Problem requirements -> The required output is all lines below that contain the word "These".
[Given records — start]
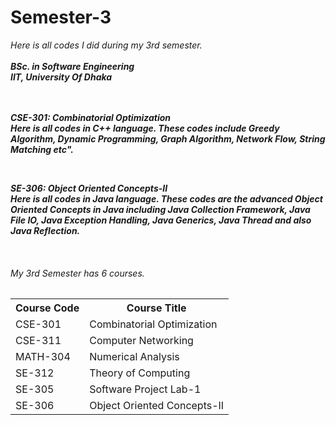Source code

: # Semester-3
<i>Here is all codes I did during my 3rd semester.<i><br><br>
<b>BSc. in Software Engineering</b><br>
<b>IIT, University Of Dhaka<b>
<br>
<br>
<br>

<p>
  <b>CSE-301: Combinatorial Optimization </b><br>
  Here is all codes in C++ language. These codes include Greedy Algorithm, Dynamic Programming, Graph Algorithm, Network Flow, String Matching etc".
</p>  

<br>
<p>
  <b>SE-306: Object Oriented Concepts-II </b><br>
  Here is all codes in Java language. These codes are the advanced Object Oriented Concepts in Java including Java Collection Framework, Java File IO, Java Exception Handling, Java Generics, Java Thread and also Java Reflection.
</p>  

<br>
<p>
<h6>My 3rd Semester has 6 courses.</h6>
<table>
  <tr>
    <th>Course Code</th>
    <th>Course Title</th>
  </tr>
  <tr>
    <td>CSE-301</td>
    <td>Combinatorial Optimization</td>
  </tr>
  <tr>
    <td>CSE-311</td>
    <td>Computer Networking </td>
  </tr>
  <tr>
    <td>MATH-304</td>
    <td>Numerical Analysis</td>
  </tr>
  <tr>
    <td>SE-312</td>
    <td>Theory of Computing</td>
  </tr>
  <tr>
    <td>SE-305</td>
    <td>Software Project Lab-1</td>
  </tr>
  <tr>
    <td>SE-306</td>
    <td>Object Oriented Concepts-II</td>
  </tr>
</table>
  
</p>
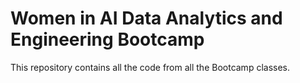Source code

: # Women in AI Data Analytics and Engineering Bootcamp 

This repository contains all the code from all the Bootcamp classes.
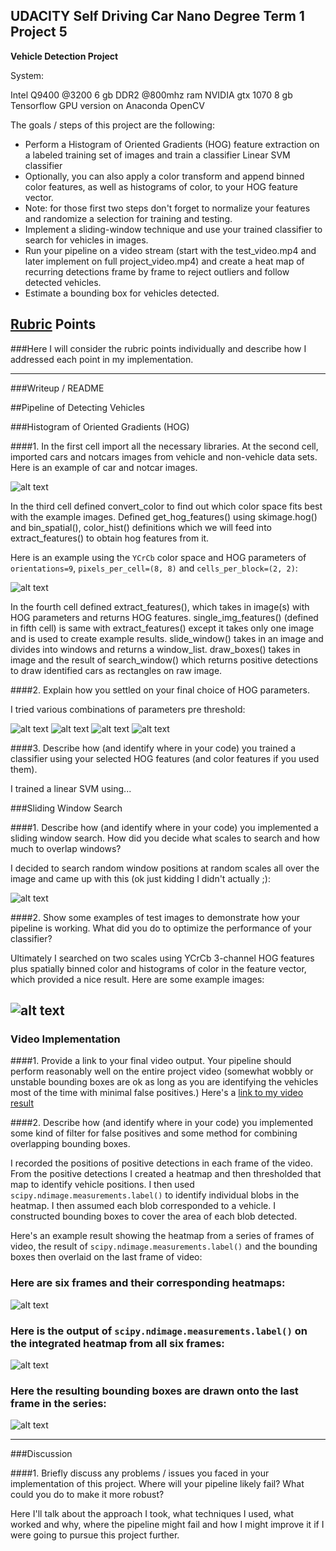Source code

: 
## UDACITY Self Driving Car Nano Degree Term 1 Project 5

**Vehicle Detection Project**

System:

Intel Q9400 @3200
6 gb DDR2 @800mhz ram
NVIDIA gtx 1070 8 gb
Tensorflow GPU version on Anaconda
OpenCV

The goals / steps of this project are the following:

* Perform a Histogram of Oriented Gradients (HOG) feature extraction on a labeled training set of images and train a classifier Linear SVM classifier
* Optionally, you can also apply a color transform and append binned color features, as well as histograms of color, to your HOG feature vector. 
* Note: for those first two steps don't forget to normalize your features and randomize a selection for training and testing.
* Implement a sliding-window technique and use your trained classifier to search for vehicles in images.
* Run your pipeline on a video stream (start with the test_video.mp4 and later implement on full project_video.mp4) and create a heat map of recurring detections frame by frame to reject outliers and follow detected vehicles.
* Estimate a bounding box for vehicles detected.

[//]: # (Image References)
[image1]: ./examples/car_not_car.png
[image2]: ./examples/HOG_example.jpg
[image3]: ./output_images/HLS_Scale_1_5.jpg
[image4]: ./output_images/HLS_Scale_2.jpg
[image5]: ./output_images/HSV_Scale_1_5.jpg
[image6]: ./output_images/HSV_Scale_1_5_Tree_Shadow.jpg
[image7]: ./output_images/HSV_Scale_2.jpg
[image8]: ./output_images/HSV_Scale_2_Tree_Shadow.jpg
[image9]: ./output_images/YCrCb_Scale_1_5.jpg
[image10]: ./output_images/YCrCb_Scale_2.jpg
[video1]: ./project_video.mp4

## [Rubric](https://review.udacity.com/#!/rubrics/513/view) Points
###Here I will consider the rubric points individually and describe how I addressed each point in my implementation.  

---
###Writeup / README

##Pipeline of Detecting Vehicles

###Histogram of Oriented Gradients (HOG)

####1. In the first cell import all the necessary libraries. At the second cell, imported cars and notcars images from vehicle and non-vehicle data sets. Here is an example of car and notcar images.

![alt text][image1]

In the third cell defined convert_color to find out which color space fits best with the example images. Defined get_hog_features() using skimage.hog() and bin_spatial(), color_hist() definitions which we will feed into extract_features() to obtain hog features from it.

Here is an example using the `YCrCb` color space and HOG parameters of `orientations=9`, `pixels_per_cell=(8, 8)` and `cells_per_block=(2, 2)`:

![alt text][image2]

In the fourth cell defined extract_features(), which takes in image(s) with HOG parameters and returns HOG features. single_img_features() (defined in fifth cell) is same with extract_features() except it takes only one image and is used to create example results. slide_window() takes in an image and divides into windows and returns a window_list. draw_boxes() takes in image and the result of search_window() which returns positive detections to draw identified cars as rectangles on raw image. 

####2. Explain how you settled on your final choice of HOG parameters.

I tried various combinations of parameters pre threshold:

![alt text][image3]
![alt text][image4]
![alt text][image5]
![alt text][image6]


####3. Describe how (and identify where in your code) you trained a classifier using your selected HOG features (and color features if you used them).

I trained a linear SVM using...

###Sliding Window Search

####1. Describe how (and identify where in your code) you implemented a sliding window search.  How did you decide what scales to search and how much to overlap windows?

I decided to search random window positions at random scales all over the image and came up with this (ok just kidding I didn't actually ;):

![alt text][image3]

####2. Show some examples of test images to demonstrate how your pipeline is working.  What did you do to optimize the performance of your classifier?

Ultimately I searched on two scales using YCrCb 3-channel HOG features plus spatially binned color and histograms of color in the feature vector, which provided a nice result.  Here are some example images:

![alt text][image4]
---

### Video Implementation

####1. Provide a link to your final video output.  Your pipeline should perform reasonably well on the entire project video (somewhat wobbly or unstable bounding boxes are ok as long as you are identifying the vehicles most of the time with minimal false positives.)
Here's a [link to my video result](./project_video.mp4)


####2. Describe how (and identify where in your code) you implemented some kind of filter for false positives and some method for combining overlapping bounding boxes.

I recorded the positions of positive detections in each frame of the video.  From the positive detections I created a heatmap and then thresholded that map to identify vehicle positions.  I then used `scipy.ndimage.measurements.label()` to identify individual blobs in the heatmap.  I then assumed each blob corresponded to a vehicle.  I constructed bounding boxes to cover the area of each blob detected.  

Here's an example result showing the heatmap from a series of frames of video, the result of `scipy.ndimage.measurements.label()` and the bounding boxes then overlaid on the last frame of video:

### Here are six frames and their corresponding heatmaps:

![alt text][image5]

### Here is the output of `scipy.ndimage.measurements.label()` on the integrated heatmap from all six frames:
![alt text][image6]

### Here the resulting bounding boxes are drawn onto the last frame in the series:
![alt text][image7]



---

###Discussion

####1. Briefly discuss any problems / issues you faced in your implementation of this project.  Where will your pipeline likely fail?  What could you do to make it more robust?

Here I'll talk about the approach I took, what techniques I used, what worked and why, where the pipeline might fail and how I might improve it if I were going to pursue this project further.  

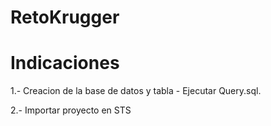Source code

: # RetoKrugger

# Indicaciones 
 1.- Creacion de la base de datos y tabla - Ejecutar Query.sql. 
 
 2.- Importar proyecto en STS 


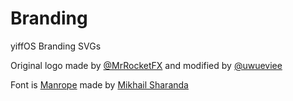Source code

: # Branding

yiffOS Branding SVGs

Original logo made by [@MrRocketFX](https://twitter.com/mrrocketfx) and modified by [@uwueviee](https://twitter.com/uwueviee)

Font is [Manrope](https://manropefont.com/) made by [Mikhail Sharanda](https://gent.media/)
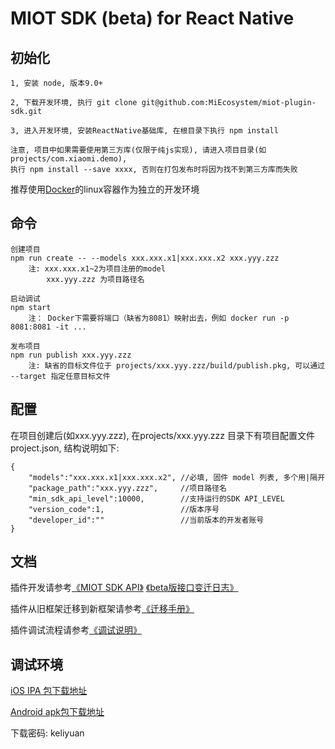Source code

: # MIOT SDK (beta) for React Native

## 初始化

    1, 安装 node, 版本9.0+ 

    2, 下载开发环境, 执行 git clone git@github.com:MiEcosystem/miot-plugin-sdk.git

    3, 进入开发环境, 安装ReactNative基础库, 在根目录下执行 npm install

    注意, 项目中如果需要使用第三方库(仅限于纯js实现), 请进入项目目录(如 projects/com.xiaomi.demo), 
    执行 npm install --save xxxx, 否则在打包发布时将因为找不到第三方库而失败
    
 推荐使用[Docker](https://www.docker.com)的linux容器作为独立的开发环境
    
## 命令

    创建项目
    npm run create -- --models xxx.xxx.x1|xxx.xxx.x2 xxx.yyy.zzz
        注: xxx.xxx.x1~2为项目注册的model 
            xxx.yyy.zzz 为项目路径名
    
    启动调试
    npm start
        注： Docker下需要将端口（缺省为8081）映射出去，例如 docker run -p 8081:8081 -it ...
    
    发布项目
    npm run publish xxx.yyy.zzz
        注: 缺省的目标文件位于 projects/xxx.yyy.zzz/build/publish.pkg, 可以通过 --target 指定任意目标文件

## 配置
在项目创建后(如xxx.yyy.zzz), 在projects/xxx.yyy.zzz 目录下有项目配置文件 project.json, 结构说明如下:

    {
        "models":"xxx.xxx.x1|xxx.xxx.x2", //必填, 固件 model 列表, 多个用|隔开
        "package_path":"xxx.yyy.zzz",     //项目路径名
        "min_sdk_api_level":10000,        //支持运行的SDK API_LEVEL
        "version_code":1,                 //版本序号
        "developer_id":""                 //当前版本的开发者账号
    }

## 文档
插件开发请参考[《MIOT SDK API》](https://miecosystem.github.io/miot-plugin-sdk) 
            [《beta版接口变迁日志》](https://github.com/MiEcosystem/miot-plugin-sdk/blob/master/beta%20%E7%89%88%E6%9C%AC%E6%8E%A5%E5%8F%A3%E5%8F%98%E8%BF%81%E6%97%A5%E5%BF%97.md)

插件从旧框架迁移到新框架请参考[《迁移手册》](https://github.com/MiEcosystem/miot-plugin-sdk/blob/master/%E8%BF%81%E7%A7%BB%E6%89%8B%E5%86%8C.md)

插件调试流程请参考[《调试说明》](https://github.com/MiEcosystem/miot-plugin-sdk/blob/master/%E8%B0%83%E8%AF%95%E8%AF%B4%E6%98%8E.md)


## 调试环境

[iOS IPA 包下载地址](https://fir.im/mijiadevelopment)
    
[Android apk包下载地址](https://fir.im/MiHomeForAndroid)

下载密码: keliyuan 

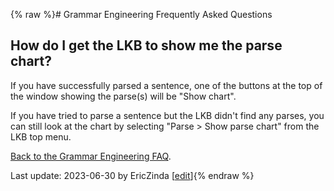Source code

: {% raw %}# Grammar Engineering Frequently Asked Questions

## How do I get the LKB to show me the parse chart?

If you have successfully parsed a sentence, one of the buttons at the
top of the window showing the parse(s) will be "Show chart".

If you have tried to parse a sentence but the LKB didn't find any
parses, you can still look at the chart by selecting "Parse &gt; Show
parse chart" from the LKB top menu.

[Back to the Grammar Engineering FAQ](https://delph-in.github.io/docs/matrix/GrammarEngineeringFAQ).

Last update: 2023-06-30 by EricZinda [[edit](https://github.com/delph-in/docs/wiki/GeFaqShowChart/_edit)]{% endraw %}
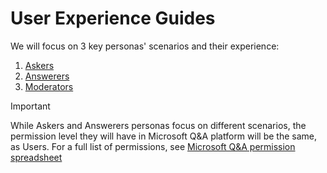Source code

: # User Experience Guides

We will focus on 3 key personas' scenarios and their experience:

1. [Askers](asker.md)
1. [Answerers](answerer.md)
1. [Moderators](moderator.md)

> [!IMPORTANT]
> While Askers and Answerers personas focus on different scenarios, the permission level they will have in Microsoft Q&A platform will be the same, as Users. For a full list of permissions, see [Microsoft Q&A permission spreadsheet](https://microsoft.sharepoint.com/:x:/t/CE_APEX/ESBa0UT4rH9AklJPKsHOuNoBToDZKakeXuCIRtBABNtBMA?e=JayYyP)


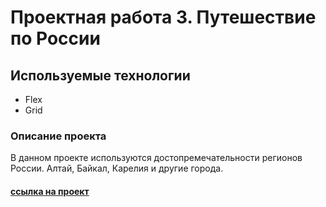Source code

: # Проектная работа 3. Путешествие по России

## Используемые технологии
* Flex
* Grid

### Описание проекта
В данном проекте используются достопремечательности регионов России. Алтай, Байкал, Карелия и другие города.

#### [ссылка на проект]( https://zigzag8515.github.io/russian-travel/.)














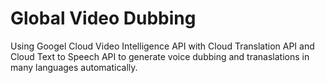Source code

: # Global Video Dubbing
Using Googel Cloud Video Intelligence API with Cloud Translation API and Cloud Text to Speech API to generate voice dubbing and tranaslations in many languages automatically.
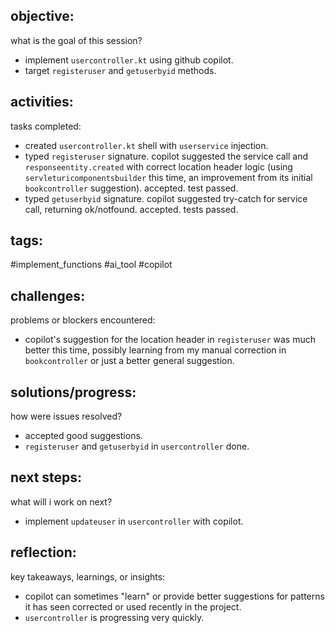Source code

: ## objective:
what is the goal of this session?
- implement `usercontroller.kt` using github copilot.
- target `registeruser` and `getuserbyid` methods.

## activities:
tasks completed:
- created `usercontroller.kt` shell with `userservice` injection.
- typed `registeruser` signature. copilot suggested the service call and `responseentity.created` with correct location header logic (using `servleturicomponentsbuilder` this time, an improvement from its initial `bookcontroller` suggestion). accepted. test passed.
- typed `getuserbyid` signature. copilot suggested try-catch for service call, returning ok/notfound. accepted. tests passed.

## tags:
 #implement_functions #ai_tool #copilot

## challenges:
problems or blockers encountered: 
- copilot's suggestion for the location header in `registeruser` was much better this time, possibly learning from my manual correction in `bookcontroller` or just a better general suggestion.

## solutions/progress:
how were issues resolved?
- accepted good suggestions.
- `registeruser` and `getuserbyid` in `usercontroller` done.

## next steps:
what will i work on next?
- implement `updateuser` in `usercontroller` with copilot.

## reflection:
key takeaways, learnings, or insights:
- copilot can sometimes "learn" or provide better suggestions for patterns it has seen corrected or used recently in the project.
- `usercontroller` is progressing very quickly.
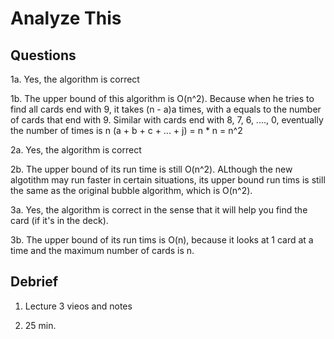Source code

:# Analyze This

## Questions

1a. Yes, the algorithm is correct

1b. The upper bound of this algorithm is O(n^2). Because when he tries to find all cards end with 9, it takes (n - a)a times, with a equals to the number of cards
that end with 9. Similar with cards end with 8, 7, 6, ...., 0, eventually the number of times is n (a + b + c + ... + j) = n * n = n^2

2a. Yes, the algorithm is correct

2b. The upper bound of its run time is still O(n^2). ALthough the new algotithm may run faster in certain situations, its upper bound run tims is still the same as the
original bubble algorithm, which is O(n^2).

3a. Yes, the algorithm is correct in the sense that it will help you find the card (if it's in the deck).

3b. The upper bound of its run tims is O(n), because it looks at 1 card at a time and the maximum number of cards is n.

## Debrief

1. Lecture 3 vieos and notes

2. 25 min.
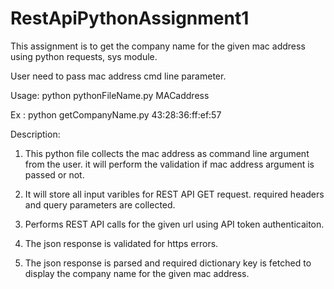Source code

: # RestApiPythonAssignment1
This assignment is to get the company name for the given mac address using python requests, sys module.

User need to pass mac address cmd line parameter.

Usage:
python pythonFileName.py MACaddress

Ex : python getCompanyName.py 43:28:36:ff:ef:57

Description:
1. This python file collects the mac address as command line argument from the user. it will perform the validation if mac address argument is passed or not.

2. It will store all input varibles for REST API GET request. required headers and query parameters are collected.

3. Performs REST API calls for the given url using API token authenticaiton.

4. The json response is validated for https errors.

5. The json response is parsed and required dictionary key is fetched to display the company name for the given mac address.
[Given records — finish]
Answer ->
  Here is all codes in C++ language. These codes include Greedy Algorithm, Dynamic Programming, Graph Algorithm, Network Flow, String Matching etc".
  Here is all codes in Java language. These codes are the advanced Object Oriented Concepts in Java including Java Collection Framework, Java File IO, Java Exception Handling, Java Generics, Java Thread and also Java Reflection.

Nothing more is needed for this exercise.